On Tuesday, hours before the curtain would rise on the stunning trash fire of the first presidential debate, the Walt Disney Company sent a memo to its employees announcing that many of them—28,000, news reports would specify—would be out of a job in the next few days.
Those 28,000 layoffs would come from the Parks, Experiences, and Products division, read the memo. Around two-thirds would be part-time workers, some of whom were already furloughed after the coronavirus pandemic descended in March.
“We initially hoped that this situation would be short-lived, and that we would recover quickly and return to normal,” division chairman Josh D’Amaro wrote. “Seven months later, we find that has not been the case. And, as a result, today we are now forced to reduce the size of our team across executive, salaried, and hourly roles.”

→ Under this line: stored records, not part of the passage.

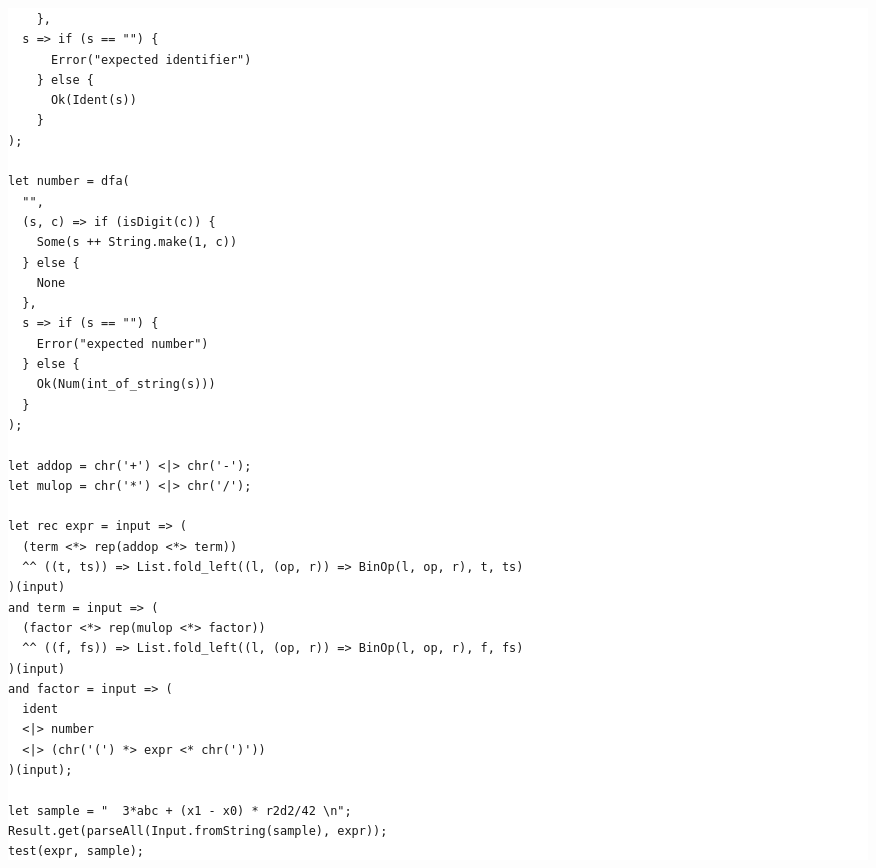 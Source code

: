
 ```reason edit
    },
  s => if (s == "") {
      Error("expected identifier")
    } else {
      Ok(Ident(s))
    }
);

let number = dfa(
  "",
  (s, c) => if (isDigit(c)) {
    Some(s ++ String.make(1, c))
  } else {
    None
  },
  s => if (s == "") {
    Error("expected number")
  } else {
    Ok(Num(int_of_string(s)))
  }
);

let addop = chr('+') <|> chr('-');
let mulop = chr('*') <|> chr('/');

let rec expr = input => (
  (term <*> rep(addop <*> term))
  ^^ ((t, ts)) => List.fold_left((l, (op, r)) => BinOp(l, op, r), t, ts)
)(input)
and term = input => (
  (factor <*> rep(mulop <*> factor))
  ^^ ((f, fs)) => List.fold_left((l, (op, r)) => BinOp(l, op, r), f, fs)
)(input)
and factor = input => (
  ident
  <|> number
  <|> (chr('(') *> expr <* chr(')'))
)(input);

let sample = "  3*abc + (x1 - x0) * r2d2/42 \n";
Result.get(parseAll(Input.fromString(sample), expr));
test(expr, sample);
```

But for many observers the layoffs are not surprising, as Disney’s theme parks—which accounted for 37% of the company’s total revenue last year—have been pummeled as the pandemic knocked out travel, tourism, large crowds, and events that involve yelling or screaming (e.g. roller coasters), snacking (with masks off), and close proximity to other people (standing in line, watching performances, taking pictures with a giant costumed mouse).
Despite these obvious hurdles, Disney plowed onwards, reopening parks in Shanghai, Hong Kong (which re-closed after a coronavirus spike, then re-reopened two months later), Tokyo, and Paris throughout the summer, as well as its flagship Walt Disney World in Orlando, Florida.

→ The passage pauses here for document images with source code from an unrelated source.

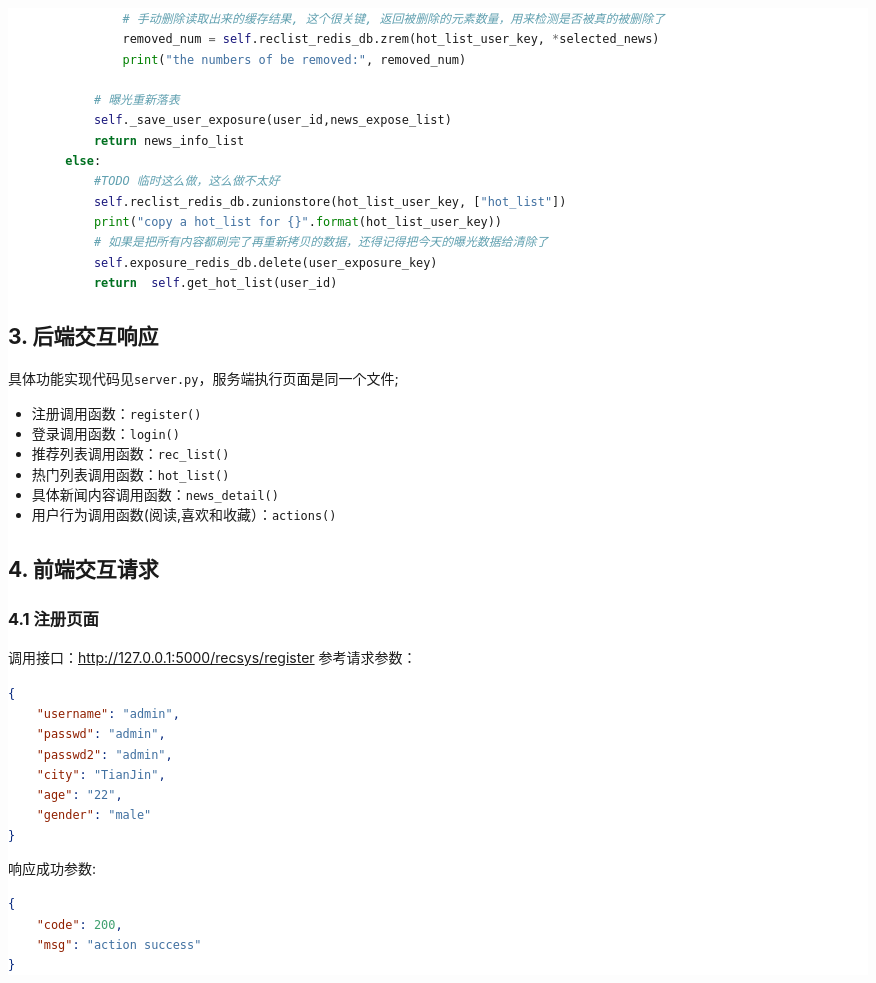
 ```python
                # 手动删除读取出来的缓存结果, 这个很关键, 返回被删除的元素数量，用来检测是否被真的被删除了
                removed_num = self.reclist_redis_db.zrem(hot_list_user_key, *selected_news)
                print("the numbers of be removed:", removed_num)

            # 曝光重新落表
            self._save_user_exposure(user_id,news_expose_list)
            return news_info_list 
        else:
            #TODO 临时这么做，这么做不太好
            self.reclist_redis_db.zunionstore(hot_list_user_key, ["hot_list"])
            print("copy a hot_list for {}".format(hot_list_user_key))
            # 如果是把所有内容都刷完了再重新拷贝的数据，还得记得把今天的曝光数据给清除了
            self.exposure_redis_db.delete(user_exposure_key)
            return  self.get_hot_list(user_id)
```

## 3. 后端交互响应


具体功能实现代码见`server.py`，服务端执行页面是同一个文件;

- 注册调用函数：`register()`
- 登录调用函数：`login()`
- 推荐列表调用函数：`rec_list()`
- 热门列表调用函数：`hot_list()`
- 具体新闻内容调用函数：`news_detail()`
- 用户行为调用函数(阅读,喜欢和收藏）：`actions()`


## 4. 前端交互请求

### 4.1 注册页面

调用接口：http://127.0.0.1:5000/recsys/register
参考请求参数：
```json
{
	"username": "admin",
	"passwd": "admin",
	"passwd2": "admin",
	"city": "TianJin",
	"age": "22",
	"gender": "male"
}
```

响应成功参数:
```json
{
	"code": 200,
	"msg": "action success"
}
```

And despite operating with capped capacities, park reopenings were fraught, with great skepticism from critics over public health and safety concerns. Chief among them was Abigail Disney herself, granddaughter of company cofounder Roy Disney and a notable critic of the entertainment conglomerate’s corporate practices, who weighed in on the layoffs over multiple posts on Twitter yesterday:
What did I tell you? The layoffs were always coming. Today Disney chose to layoff nearly 30% of their workforce on the same day as the first presidential debate. Hoping, I am sure, to have the news of this drowned out by the news of that. 1/
— Abigail Disney (@abigaildisney) September 30, 2020
“If Disney had spent more time in Gov Newsom’s office arguing for an extension of unemployment benefits and more rent subsidies instead of opening the parks prematurely and in a way that would risk their employees’ health, I ‘d be a lot more comfortable with the loyalty to which they lay claim,” Disney wrote in a scathing indictment of the company’s choices.

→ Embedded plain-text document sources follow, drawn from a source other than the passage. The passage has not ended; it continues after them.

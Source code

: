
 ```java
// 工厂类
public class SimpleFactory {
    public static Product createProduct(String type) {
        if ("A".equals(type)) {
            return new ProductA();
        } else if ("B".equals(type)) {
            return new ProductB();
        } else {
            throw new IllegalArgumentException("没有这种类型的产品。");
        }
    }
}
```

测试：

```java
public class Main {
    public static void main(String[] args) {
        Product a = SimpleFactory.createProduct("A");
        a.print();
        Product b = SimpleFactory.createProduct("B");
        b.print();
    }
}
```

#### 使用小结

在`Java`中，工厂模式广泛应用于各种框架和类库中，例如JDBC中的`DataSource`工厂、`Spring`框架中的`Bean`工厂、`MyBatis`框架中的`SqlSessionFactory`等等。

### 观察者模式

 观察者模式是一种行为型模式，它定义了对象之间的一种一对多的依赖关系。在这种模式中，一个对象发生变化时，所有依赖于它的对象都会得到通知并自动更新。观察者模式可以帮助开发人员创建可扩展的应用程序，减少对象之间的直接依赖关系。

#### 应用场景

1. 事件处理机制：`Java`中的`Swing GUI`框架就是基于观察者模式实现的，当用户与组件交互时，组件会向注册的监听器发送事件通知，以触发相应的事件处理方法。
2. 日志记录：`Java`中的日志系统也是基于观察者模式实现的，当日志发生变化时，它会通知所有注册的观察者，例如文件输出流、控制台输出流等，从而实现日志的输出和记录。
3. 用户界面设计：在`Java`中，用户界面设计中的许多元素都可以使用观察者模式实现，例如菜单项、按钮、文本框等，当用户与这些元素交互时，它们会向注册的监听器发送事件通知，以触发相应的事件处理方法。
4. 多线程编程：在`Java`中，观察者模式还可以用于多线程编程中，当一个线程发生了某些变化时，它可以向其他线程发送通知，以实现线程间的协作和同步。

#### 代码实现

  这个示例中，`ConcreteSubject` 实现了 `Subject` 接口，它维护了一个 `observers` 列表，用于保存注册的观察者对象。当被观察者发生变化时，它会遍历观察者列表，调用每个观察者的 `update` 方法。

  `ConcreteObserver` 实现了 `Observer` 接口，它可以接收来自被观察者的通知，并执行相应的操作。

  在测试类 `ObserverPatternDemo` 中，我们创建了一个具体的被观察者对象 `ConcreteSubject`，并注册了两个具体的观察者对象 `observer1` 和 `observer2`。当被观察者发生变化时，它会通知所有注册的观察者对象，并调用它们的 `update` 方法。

“If Disney had not spent down every penny of its cash on share buy-backs in 2019 (11.5 billion worth) perhaps there’d have been some dough on hand to ensure that even at a partial level they could continue to keep some of these workers on until things return to normal,” she added.
The company did not immediately respond to a request for comment.
Poor choices aside, Disney isn’t alone in its financial pain. The company’s Orlando neighbors Universal and SeaWorld are feeling it, too. Despite reopening in June, Universal cut an undisclosed number of workers this summer and is extending the furloughs of 5,400 more, and SeaWorld recently cut 1,900 workers.